Given a baseline event rate of 9.3% and an estimated 40% in the high-risk group, a sample of 54 patients (27 per group) would be required to achieve 80% power. Our reinfection cohort included 193 patients, indicating that the estimated sample size was mathematically adequate, although the very wide CIs still suggest limited statistical stability. The proportional hazards assumption was evaluated using Schoenfeld residuals. All individual covariates met the assumption (all p > 0.05), and the global test was non-significant (p = 0.365). Residual plots also indicated no time-related trends. (see Figure 11). Because the logistic regression analyses for reinfection yielded results that were directionally consistent with the Cox models and did not provide additional prognostic insights, the detailed logistic regression outputs are presented in Supplementary Table S1.
Figure 11. Schoenfeld Residuals for Proportional Hazards Assumption in Cox Regression Model of Reinfection. Red dots represent the scaled Schoenfeld residuals, the solid line is the fitted smoothed curve, and the dashed lines indicate the 95% confidence bands.
In individual analyses, the discriminatory ability of single predictors was modest, with C-indices as follows: PCT (0.62, 95% CI: 0.47–0.78), opacity score (0.66, 95% CI: 0.58–0.74), volume of high-attenuation opacities (0.66, 95% CI: 0.54–0.77), and percentage of high-attenuation opacities (0.64, 95% CI: 0.53–0.76). In contrast, the combined model achieved a C-index of 0.73 (95% CI: 0.64–0.83), suggesting only moderate apparent discrimination within this dataset.
To internally validate this model, bootstrap resampling was performed. Due to occasional convergence issues, 954 successful iterations were completed. Bias-corrected estimates yielded internally consistent but still exploratory discrimination metrics.
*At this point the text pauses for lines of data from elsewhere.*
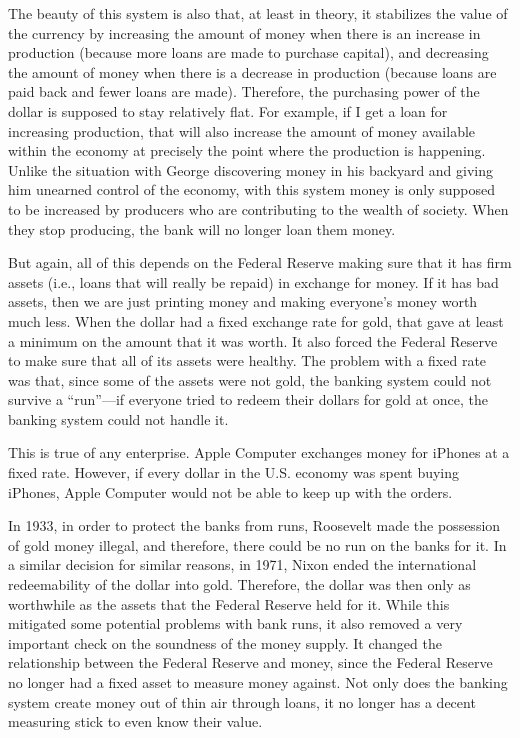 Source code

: The beauty of this system is also that, at least in theory, it stabilizes
the value of the currency by increasing the amount of money when there
is an increase in production (because more loans are made to purchase capital), and decreasing the amount of money when
there is a decrease in production (because loans are paid back and fewer loans are made). Therefore, the purchasing power of
the dollar is supposed to stay relatively flat.
For example, if I get
a loan for increasing production, that will also increase the amount of
money available within the economy at precisely the point where the
production is happening.  Unlike the situation with George discovering
money in his backyard and giving him unearned control of the economy, 
with this system money is only supposed to be increased by
producers who are contributing to the wealth of society.  When they 
stop producing, the bank will no longer loan them money.

But again, all of this depends on the Federal Reserve making sure that
it has firm assets (i.e., loans that will really be repaid) in exchange for money. 
If it has bad assets, then we
are just printing money and making everyone’s money worth much less.
When the dollar had a fixed exchange rate for gold, that gave at least
a minimum on the amount that it was worth. It also forced the Federal
Reserve to make sure that all of its assets were healthy. The problem
with a fixed rate was that, since some of the assets
were not gold, the banking system could not survive a ``run''---if everyone tried to redeem their dollars
for gold at once, the banking system
could not handle it.

This is true of any enterprise. Apple Computer exchanges money for
iPhones at a fixed rate. However, if every dollar in the U.S. economy
was spent buying iPhones, Apple Computer would not be able to keep up
with the orders.

In 1933, in order to protect the banks from runs, Roosevelt made the
possession of gold money illegal, and therefore, there could be no run
on the banks for it. In a similar decision for similar reasons, in
1971, Nixon ended the international redeemability of the dollar into
gold. Therefore, the dollar was then only as worthwhile as the assets
that the Federal Reserve held for it.  While this mitigated some potential
problems with bank runs, it also removed a very important check on 
the soundness of the money supply.  It changed the relationship between
the Federal Reserve and money, since the Federal Reserve no longer had a
fixed asset to measure money against.  Not only does the banking
system create money out of thin air through loans, it no longer
has a decent measuring stick to even know their value.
Calibration at 600 days (Figure 12) showed overall agreement between predicted and observed survival probabilities; however, the calibration intercept was 1.00 and the calibration slope was not estimable (slope = NA), reflecting quasi-complete separation arising from the small number of reinfection events and the use of dichotomized imaging predictors. These observations further underscore the exploratory nature of the reinfection model and indicate that its quantitative performance metrics should be interpreted with caution.
Figure 12. Calibration Curve of the Prediction Model for 600-Day Survival Probability. The grey dashed line represents the ideal reference line (perfect calibration), the blue connected points show the bias-corrected calibration curve, the ‘X’ symbols represent the optimism-corrected estimates from bootstrap resampling, and the black vertical bars indicate the 95% confidence intervals.

4. Discussion

This study identified both clinical and radiologic predictors of in-hospital adverse outcomes and explored potential imaging correlates of reinfection in patients with COVID-19 in northeastern Sichuan. In practical terms, these findings suggest that AI-derived opacity burden should be viewed as a complementary risk indicator rather than a stand-alone triage tool. A C-index of approximately 0.68 for the combined clinical–imaging model indicates moderate discrimination that is comparable to other imaging-based COVID-19 scores. In practice, this level of performance is most useful for flagging patients who may benefit from earlier escalation of monitoring and individualized supportive care, rather than for guiding definitive decisions on its own. We found that adverse outcomes were independently associated with age, COPD, and several quantitative HRCT parameters, whereas reinfection risk showed only exploratory associations with pneumonia-related imaging metrics in an underpowered analysis that should be interpreted cautiously. From a mechanistic standpoint, a higher baseline opacity or high-attenuation burden may reflect persistent epithelial injury, impaired mucociliary clearance, and dysregulated local immune responses, potentially increasing susceptibility to subsequent infections [15,24,25]. Nevertheless, alternative explanations, including detection bias, differences in health-care seeking, and unmeasured confounding (e.g., vaccination timing, antiviral use, or circulating variants), are also likely and may partly account for the observed associations [2,14]. Compared with prior studies, our findings further reinforce the prognostic value of HRCT-derived biomarkers—particularly opacity burden and high-attenuation volume—for stratifying risk beyond traditional clinical factors.
Previous studies have suggested that extensive lung involvement in COVID-19 may be associated with delayed viral clearance and immune dysregulation, which could contribute to prolonged disease course or risk of subsequent infection [26,27]. Our findings highlight the added value of combining imaging and clinical data for adverse-outcome prediction, while emphasizing that the reinfection-related results remain hypothesis-generating.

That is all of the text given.